Would you reproduce exactly the lines below from the one holding "operations. The purpose" through the one holding "handled by analyses.", inclusive, and no others?

Material for this exercise Start Marker

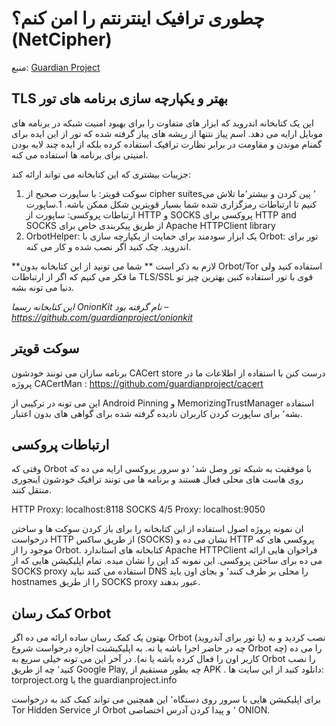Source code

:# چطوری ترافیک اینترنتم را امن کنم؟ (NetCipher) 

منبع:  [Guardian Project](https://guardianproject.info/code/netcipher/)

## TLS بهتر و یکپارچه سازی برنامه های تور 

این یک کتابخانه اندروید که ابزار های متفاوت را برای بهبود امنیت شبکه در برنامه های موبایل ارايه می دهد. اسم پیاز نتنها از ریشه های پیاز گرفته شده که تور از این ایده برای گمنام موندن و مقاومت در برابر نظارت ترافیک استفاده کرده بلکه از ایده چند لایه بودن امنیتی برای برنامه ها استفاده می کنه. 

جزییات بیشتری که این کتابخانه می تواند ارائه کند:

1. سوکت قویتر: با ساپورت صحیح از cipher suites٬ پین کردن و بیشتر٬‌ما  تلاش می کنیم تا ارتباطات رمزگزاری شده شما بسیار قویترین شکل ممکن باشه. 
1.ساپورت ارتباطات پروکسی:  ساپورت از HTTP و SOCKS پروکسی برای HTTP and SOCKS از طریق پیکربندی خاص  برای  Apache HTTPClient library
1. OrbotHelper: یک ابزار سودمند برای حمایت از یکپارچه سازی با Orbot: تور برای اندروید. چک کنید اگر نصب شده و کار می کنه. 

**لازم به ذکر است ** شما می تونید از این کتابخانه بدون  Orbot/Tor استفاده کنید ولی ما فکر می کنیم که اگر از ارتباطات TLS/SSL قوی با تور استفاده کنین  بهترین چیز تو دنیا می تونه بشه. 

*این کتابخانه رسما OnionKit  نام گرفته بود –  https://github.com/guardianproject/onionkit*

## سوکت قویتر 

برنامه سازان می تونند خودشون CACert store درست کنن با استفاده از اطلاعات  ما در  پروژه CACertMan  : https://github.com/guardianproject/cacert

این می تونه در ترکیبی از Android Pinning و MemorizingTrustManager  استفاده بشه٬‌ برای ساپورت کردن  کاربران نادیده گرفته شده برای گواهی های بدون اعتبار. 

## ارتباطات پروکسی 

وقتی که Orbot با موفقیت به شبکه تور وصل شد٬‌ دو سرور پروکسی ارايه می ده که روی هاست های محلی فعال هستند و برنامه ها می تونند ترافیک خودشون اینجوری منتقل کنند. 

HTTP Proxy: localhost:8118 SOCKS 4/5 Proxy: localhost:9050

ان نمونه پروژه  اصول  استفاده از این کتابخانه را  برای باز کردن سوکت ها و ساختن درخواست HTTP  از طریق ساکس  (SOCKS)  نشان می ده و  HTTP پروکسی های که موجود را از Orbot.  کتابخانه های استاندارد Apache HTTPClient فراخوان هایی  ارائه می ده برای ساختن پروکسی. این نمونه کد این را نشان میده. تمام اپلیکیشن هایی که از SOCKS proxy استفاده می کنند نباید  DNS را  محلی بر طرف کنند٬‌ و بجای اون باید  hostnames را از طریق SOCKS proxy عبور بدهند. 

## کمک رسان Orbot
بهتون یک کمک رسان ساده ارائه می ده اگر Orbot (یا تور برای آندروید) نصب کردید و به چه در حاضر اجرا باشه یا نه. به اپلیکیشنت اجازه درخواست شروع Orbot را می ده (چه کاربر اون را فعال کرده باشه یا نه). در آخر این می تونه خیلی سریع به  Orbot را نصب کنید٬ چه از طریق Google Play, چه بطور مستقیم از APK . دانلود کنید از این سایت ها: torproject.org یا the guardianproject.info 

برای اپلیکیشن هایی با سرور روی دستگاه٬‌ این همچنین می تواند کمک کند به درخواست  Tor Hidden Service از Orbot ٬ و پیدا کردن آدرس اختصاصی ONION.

Material for this exercise End Marker
Material for this exercise Start Marker

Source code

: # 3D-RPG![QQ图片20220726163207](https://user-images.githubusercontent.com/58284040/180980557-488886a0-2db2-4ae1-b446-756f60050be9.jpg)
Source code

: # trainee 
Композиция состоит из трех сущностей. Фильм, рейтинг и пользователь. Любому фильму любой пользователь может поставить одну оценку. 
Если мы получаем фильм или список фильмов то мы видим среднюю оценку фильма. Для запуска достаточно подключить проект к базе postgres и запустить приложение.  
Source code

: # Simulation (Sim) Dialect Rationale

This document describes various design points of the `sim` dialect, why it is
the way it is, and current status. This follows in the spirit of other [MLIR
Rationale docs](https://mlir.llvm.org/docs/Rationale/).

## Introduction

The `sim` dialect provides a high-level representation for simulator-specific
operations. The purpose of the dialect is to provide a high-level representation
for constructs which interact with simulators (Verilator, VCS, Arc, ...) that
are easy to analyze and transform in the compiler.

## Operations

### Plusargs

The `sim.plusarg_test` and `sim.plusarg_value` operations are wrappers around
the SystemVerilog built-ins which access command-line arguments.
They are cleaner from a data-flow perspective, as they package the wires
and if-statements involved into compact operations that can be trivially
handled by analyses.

Material for this exercise End Marker

**Answer space:**
operations. The purpose of the dialect is to provide a high-level representation
for constructs which interact with simulators (Verilator, VCS, Arc, ...) that
are easy to analyze and transform in the compiler.

## Operations

### Plusargs

The `sim.plusarg_test` and `sim.plusarg_value` operations are wrappers around
the SystemVerilog built-ins which access command-line arguments.
They are cleaner from a data-flow perspective, as they package the wires
and if-statements involved into compact operations that can be trivially
handled by analyses.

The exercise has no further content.